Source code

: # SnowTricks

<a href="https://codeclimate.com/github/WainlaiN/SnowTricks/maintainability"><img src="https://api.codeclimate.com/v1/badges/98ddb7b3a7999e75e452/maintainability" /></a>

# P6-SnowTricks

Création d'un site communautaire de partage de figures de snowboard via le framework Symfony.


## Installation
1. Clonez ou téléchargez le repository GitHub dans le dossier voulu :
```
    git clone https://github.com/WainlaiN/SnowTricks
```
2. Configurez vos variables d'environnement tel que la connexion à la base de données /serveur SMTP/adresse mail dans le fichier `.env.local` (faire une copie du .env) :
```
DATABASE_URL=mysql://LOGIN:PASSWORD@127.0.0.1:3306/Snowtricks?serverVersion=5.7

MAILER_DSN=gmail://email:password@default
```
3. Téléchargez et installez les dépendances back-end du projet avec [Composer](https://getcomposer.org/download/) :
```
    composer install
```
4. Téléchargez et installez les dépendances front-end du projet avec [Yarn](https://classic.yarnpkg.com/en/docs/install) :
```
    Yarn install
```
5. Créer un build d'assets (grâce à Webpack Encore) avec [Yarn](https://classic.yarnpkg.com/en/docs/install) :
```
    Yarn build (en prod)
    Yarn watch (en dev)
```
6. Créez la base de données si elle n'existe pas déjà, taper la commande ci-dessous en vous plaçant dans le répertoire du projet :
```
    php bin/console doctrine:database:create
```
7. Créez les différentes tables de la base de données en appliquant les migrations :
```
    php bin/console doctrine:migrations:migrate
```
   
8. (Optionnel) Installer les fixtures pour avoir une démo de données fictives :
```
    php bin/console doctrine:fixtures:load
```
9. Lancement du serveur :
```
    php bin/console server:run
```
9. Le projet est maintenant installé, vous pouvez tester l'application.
::::
### WORK TO COMPLETE:
Scan the entries for lines holding the string "projet", then copy every one of them.

### RESPONSE:
3. Téléchargez et installez les dépendances back-end du projet avec [Composer](https://getcomposer.org/download/) :
4. Téléchargez et installez les dépendances front-end du projet avec [Yarn](https://classic.yarnpkg.com/en/docs/install) :
6. Créez la base de données si elle n'existe pas déjà, taper la commande ci-dessous en vous plaçant dans le répertoire du projet :
9. Le projet est maintenant installé, vous pouvez tester l'application.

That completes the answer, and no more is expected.